Saved data entries
* * *

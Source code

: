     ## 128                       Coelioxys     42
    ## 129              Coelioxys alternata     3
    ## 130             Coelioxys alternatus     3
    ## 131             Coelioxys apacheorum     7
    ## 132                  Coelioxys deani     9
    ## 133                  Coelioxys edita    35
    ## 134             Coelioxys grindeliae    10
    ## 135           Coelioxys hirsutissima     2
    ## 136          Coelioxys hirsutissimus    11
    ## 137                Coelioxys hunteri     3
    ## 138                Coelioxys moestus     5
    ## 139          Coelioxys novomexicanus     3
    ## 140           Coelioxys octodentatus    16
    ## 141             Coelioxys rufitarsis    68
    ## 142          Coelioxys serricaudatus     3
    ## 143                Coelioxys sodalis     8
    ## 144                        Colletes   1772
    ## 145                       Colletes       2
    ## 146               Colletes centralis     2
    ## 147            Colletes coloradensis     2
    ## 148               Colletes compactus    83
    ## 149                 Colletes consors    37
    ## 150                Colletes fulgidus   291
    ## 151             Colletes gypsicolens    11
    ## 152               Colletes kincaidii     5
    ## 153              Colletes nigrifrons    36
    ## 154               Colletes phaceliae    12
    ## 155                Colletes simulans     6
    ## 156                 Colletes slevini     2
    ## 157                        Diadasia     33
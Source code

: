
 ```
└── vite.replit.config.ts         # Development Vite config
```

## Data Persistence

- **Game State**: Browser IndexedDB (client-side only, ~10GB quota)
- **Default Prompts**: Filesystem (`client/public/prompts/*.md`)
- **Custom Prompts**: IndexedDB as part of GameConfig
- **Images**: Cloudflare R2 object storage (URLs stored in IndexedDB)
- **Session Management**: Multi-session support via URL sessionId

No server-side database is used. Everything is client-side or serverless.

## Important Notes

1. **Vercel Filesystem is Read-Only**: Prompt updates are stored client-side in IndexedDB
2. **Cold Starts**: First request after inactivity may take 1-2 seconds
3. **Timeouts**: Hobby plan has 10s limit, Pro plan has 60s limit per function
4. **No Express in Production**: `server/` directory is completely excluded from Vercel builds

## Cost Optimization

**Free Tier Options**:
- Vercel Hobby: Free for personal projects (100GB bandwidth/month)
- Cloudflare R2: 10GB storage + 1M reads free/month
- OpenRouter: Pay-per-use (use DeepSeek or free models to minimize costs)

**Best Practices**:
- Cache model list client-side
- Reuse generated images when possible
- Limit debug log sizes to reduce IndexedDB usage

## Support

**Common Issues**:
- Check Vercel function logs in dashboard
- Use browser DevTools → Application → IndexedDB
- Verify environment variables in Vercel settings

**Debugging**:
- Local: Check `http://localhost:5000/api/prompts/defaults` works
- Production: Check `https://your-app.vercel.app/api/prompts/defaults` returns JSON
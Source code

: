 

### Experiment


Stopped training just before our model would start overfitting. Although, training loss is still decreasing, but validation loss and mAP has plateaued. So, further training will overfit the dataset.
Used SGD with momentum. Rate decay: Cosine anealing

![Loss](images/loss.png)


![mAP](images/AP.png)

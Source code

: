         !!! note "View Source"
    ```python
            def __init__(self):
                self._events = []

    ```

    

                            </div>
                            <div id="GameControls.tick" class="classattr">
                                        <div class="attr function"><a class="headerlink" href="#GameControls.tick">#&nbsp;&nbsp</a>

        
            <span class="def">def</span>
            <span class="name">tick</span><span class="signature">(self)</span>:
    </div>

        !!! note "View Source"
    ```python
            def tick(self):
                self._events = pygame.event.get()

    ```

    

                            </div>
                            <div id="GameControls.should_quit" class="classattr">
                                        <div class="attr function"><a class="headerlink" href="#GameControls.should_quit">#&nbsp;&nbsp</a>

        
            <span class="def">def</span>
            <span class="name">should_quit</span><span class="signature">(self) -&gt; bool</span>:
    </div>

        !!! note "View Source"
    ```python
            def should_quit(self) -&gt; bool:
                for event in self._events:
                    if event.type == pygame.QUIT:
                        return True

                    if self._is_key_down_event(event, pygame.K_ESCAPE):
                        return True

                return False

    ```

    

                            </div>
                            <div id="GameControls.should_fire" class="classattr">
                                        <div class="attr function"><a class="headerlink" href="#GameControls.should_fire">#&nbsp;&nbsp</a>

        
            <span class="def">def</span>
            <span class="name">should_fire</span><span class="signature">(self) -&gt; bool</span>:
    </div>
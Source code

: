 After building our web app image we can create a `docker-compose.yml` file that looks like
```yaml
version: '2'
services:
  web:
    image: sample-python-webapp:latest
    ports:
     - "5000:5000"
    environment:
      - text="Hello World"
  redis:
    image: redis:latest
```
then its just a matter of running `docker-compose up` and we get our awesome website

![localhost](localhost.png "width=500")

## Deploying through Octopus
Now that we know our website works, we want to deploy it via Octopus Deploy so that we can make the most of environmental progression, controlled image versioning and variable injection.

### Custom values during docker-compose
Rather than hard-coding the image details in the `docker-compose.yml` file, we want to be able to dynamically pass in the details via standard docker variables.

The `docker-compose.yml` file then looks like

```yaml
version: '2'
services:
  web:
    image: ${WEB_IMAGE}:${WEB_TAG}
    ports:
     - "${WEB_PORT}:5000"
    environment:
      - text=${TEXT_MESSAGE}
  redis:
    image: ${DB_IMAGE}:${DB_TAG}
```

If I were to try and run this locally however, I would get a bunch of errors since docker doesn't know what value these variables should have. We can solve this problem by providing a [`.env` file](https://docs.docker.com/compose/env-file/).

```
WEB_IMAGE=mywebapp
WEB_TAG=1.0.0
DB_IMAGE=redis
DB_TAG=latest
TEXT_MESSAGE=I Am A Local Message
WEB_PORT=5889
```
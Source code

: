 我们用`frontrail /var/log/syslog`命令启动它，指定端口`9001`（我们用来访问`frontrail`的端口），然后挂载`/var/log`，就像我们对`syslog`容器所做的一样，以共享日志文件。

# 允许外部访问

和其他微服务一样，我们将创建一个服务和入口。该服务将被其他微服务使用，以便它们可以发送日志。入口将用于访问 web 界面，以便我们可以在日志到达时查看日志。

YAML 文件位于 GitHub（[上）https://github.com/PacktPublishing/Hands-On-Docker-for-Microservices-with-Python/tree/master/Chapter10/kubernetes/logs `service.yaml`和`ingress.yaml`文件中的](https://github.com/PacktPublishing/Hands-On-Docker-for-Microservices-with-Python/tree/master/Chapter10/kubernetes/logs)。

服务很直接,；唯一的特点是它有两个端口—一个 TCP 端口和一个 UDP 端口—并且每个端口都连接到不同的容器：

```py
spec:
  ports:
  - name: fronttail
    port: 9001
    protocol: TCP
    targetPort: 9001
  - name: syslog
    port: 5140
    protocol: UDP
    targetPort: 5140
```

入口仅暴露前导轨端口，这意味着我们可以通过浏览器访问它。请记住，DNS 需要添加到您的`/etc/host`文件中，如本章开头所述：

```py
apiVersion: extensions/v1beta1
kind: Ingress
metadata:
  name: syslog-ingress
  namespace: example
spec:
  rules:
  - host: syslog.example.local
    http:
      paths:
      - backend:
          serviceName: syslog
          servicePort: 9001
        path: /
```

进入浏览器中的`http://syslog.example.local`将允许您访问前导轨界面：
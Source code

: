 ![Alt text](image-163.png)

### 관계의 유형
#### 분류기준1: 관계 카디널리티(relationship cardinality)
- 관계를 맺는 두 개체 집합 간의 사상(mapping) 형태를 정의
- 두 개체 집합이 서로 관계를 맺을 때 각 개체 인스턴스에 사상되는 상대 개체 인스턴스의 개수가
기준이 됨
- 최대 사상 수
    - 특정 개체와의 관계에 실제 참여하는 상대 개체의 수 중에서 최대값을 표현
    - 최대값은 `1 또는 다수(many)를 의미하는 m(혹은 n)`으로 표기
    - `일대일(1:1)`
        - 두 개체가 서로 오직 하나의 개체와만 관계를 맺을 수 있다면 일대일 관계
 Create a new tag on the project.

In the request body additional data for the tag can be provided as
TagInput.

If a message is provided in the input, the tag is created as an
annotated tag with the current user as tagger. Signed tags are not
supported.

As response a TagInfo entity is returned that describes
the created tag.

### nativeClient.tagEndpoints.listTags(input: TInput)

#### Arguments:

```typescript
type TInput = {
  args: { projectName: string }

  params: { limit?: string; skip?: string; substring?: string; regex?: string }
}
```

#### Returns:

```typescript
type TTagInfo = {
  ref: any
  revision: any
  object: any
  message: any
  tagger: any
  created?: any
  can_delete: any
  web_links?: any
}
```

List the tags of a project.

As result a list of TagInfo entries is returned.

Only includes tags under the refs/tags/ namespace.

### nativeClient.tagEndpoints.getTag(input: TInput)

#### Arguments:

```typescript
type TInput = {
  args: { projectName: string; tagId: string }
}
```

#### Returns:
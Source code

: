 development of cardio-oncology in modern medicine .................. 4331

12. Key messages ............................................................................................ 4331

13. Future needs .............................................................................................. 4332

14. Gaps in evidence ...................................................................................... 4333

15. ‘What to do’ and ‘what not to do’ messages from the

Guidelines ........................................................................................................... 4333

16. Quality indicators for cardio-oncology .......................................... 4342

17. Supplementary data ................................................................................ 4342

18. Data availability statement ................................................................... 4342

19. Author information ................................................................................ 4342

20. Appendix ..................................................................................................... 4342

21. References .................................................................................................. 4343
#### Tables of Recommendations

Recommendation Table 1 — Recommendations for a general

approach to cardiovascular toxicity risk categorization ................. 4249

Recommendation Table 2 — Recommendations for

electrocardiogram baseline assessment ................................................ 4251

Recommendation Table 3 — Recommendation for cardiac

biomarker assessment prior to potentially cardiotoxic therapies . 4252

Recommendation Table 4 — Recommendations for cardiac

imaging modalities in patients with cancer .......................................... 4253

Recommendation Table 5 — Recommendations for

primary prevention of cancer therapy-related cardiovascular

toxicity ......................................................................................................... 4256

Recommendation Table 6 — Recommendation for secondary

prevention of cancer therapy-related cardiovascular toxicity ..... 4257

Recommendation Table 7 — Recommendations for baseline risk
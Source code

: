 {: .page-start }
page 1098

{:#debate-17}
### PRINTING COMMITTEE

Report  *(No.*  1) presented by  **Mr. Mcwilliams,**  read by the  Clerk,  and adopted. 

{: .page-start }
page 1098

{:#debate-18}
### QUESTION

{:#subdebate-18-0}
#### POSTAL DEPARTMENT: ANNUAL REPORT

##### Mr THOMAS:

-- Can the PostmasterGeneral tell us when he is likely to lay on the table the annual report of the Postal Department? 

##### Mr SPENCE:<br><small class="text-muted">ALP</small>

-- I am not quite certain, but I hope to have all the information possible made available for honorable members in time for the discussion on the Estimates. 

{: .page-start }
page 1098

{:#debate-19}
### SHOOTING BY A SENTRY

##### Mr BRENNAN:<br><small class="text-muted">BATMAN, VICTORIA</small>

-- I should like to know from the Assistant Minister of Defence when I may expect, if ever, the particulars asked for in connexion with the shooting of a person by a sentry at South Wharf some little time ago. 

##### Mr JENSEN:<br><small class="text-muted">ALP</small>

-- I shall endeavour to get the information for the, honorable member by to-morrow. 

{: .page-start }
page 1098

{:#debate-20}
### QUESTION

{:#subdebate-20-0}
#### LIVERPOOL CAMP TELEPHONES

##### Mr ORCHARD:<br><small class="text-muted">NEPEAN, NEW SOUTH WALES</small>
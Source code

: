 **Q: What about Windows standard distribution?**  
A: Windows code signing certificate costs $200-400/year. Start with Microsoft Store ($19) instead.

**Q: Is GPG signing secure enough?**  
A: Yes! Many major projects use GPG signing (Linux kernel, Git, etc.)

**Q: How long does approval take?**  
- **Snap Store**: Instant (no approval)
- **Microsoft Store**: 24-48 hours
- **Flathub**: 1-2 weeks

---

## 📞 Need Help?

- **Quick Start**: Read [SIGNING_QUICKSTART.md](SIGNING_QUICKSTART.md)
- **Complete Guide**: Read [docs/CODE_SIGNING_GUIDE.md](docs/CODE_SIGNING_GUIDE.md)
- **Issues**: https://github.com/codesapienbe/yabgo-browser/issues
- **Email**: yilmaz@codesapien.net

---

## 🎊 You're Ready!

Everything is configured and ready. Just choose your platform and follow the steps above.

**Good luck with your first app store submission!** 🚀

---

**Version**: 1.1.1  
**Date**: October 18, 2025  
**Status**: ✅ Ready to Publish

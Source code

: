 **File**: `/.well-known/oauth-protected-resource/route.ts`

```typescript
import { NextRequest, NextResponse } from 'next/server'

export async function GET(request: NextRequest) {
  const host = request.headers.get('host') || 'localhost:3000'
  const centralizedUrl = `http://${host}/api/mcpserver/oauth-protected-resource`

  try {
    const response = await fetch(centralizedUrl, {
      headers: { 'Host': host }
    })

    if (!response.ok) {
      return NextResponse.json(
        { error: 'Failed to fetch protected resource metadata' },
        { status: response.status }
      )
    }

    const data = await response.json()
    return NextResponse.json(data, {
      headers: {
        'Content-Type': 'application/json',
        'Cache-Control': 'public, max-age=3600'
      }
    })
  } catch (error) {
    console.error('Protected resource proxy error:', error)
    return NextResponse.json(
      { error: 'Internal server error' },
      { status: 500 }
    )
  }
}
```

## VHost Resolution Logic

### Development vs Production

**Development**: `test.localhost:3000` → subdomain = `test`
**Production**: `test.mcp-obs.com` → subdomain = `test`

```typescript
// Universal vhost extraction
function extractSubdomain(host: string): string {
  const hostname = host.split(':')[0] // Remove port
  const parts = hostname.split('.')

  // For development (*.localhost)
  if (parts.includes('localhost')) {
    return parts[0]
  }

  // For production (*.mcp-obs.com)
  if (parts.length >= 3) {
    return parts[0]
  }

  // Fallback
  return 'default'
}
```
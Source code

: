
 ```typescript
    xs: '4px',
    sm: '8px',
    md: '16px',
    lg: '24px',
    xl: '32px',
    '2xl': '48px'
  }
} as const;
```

* * *

#### Exercise instructions
After checking the entries, state how many lines contain "namespace", and write nothing but the number.

#### Response to the task
2